**DATASET CONTENT:**
—————
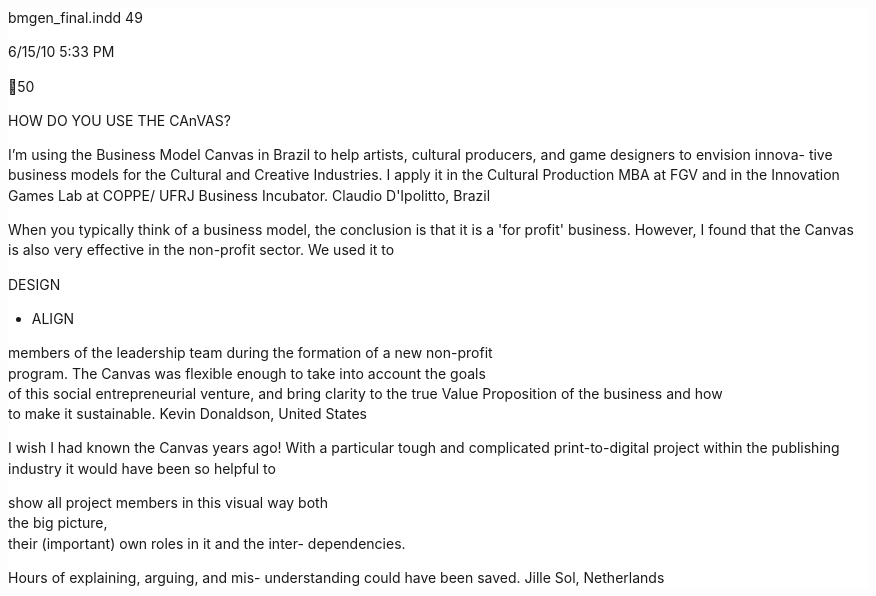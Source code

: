bmgen_final.indd   49

6/15/10   5:33 PM

50

HOW 
DO YOU 
USE THE 
CAnVAS?

I’m using the Business Model Canvas in 
Brazil to help artists, cultural producers, 
and game designers to envision innova-
tive business models for the Cultural 
and Creative Industries. I apply it in the 
Cultural Production MBA at FGV and in 
the Innovation Games Lab at COPPE/
UFRJ Business Incubator.
Claudio D'Ipolitto, Brazil

When you typically think of a business 
model, the conclusion is that it is a 'for 
profit' business. However, I found that 
the Canvas is also very effective in the 
non-profit sector. We used it to  

DESIGN
+ ALIGN

members of the leadership team during 
the formation of a new non-profit  
program. The Canvas was flexible 
enough to take into account the goals  
of this social entrepreneurial venture, 
and bring clarity to the true Value 
Proposition of the business and how  
to make it sustainable.
Kevin Donaldson, United States

I wish I had known the Canvas years 
ago! With a particular tough and 
complicated print-to-digital project 
within the publishing industry it would 
have been so helpful to  

show all project 
members in this 
visual way both  
the big picture,  
their (important) 
own roles in it 
and the inter-
dependencies. 

Hours of explaining, arguing, and mis-
understanding could have been saved. 
Jille Sol, Netherlands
—————
**EXERCISE DIRECTIONS:** Exactly the lines from the one containing "and Creative Industries. I apply it in the" through the end of the records should be reproduced, and no others.

**SOLUTION FOR THIS PROBLEM:**
and Creative Industries. I apply it in the 
Cultural Production MBA at FGV and in 
the Innovation Games Lab at COPPE/
UFRJ Business Incubator.
Claudio D'Ipolitto, Brazil

When you typically think of a business 
model, the conclusion is that it is a 'for 
profit' business. However, I found that 
the Canvas is also very effective in the 
non-profit sector. We used it to  

DESIGN
+ ALIGN

members of the leadership team during 
the formation of a new non-profit  
program. The Canvas was flexible 
enough to take into account the goals  
of this social entrepreneurial venture, 
and bring clarity to the true Value 
Proposition of the business and how  
to make it sustainable.
Kevin Donaldson, United States

I wish I had known the Canvas years 
ago! With a particular tough and 
complicated print-to-digital project 
within the publishing industry it would 
have been so helpful to  

show all project 
members in this 
visual way both  
the big picture,  
their (important) 
own roles in it 
and the inter-
dependencies. 

Hours of explaining, arguing, and mis-
understanding could have been saved. 
Jille Sol, Netherlands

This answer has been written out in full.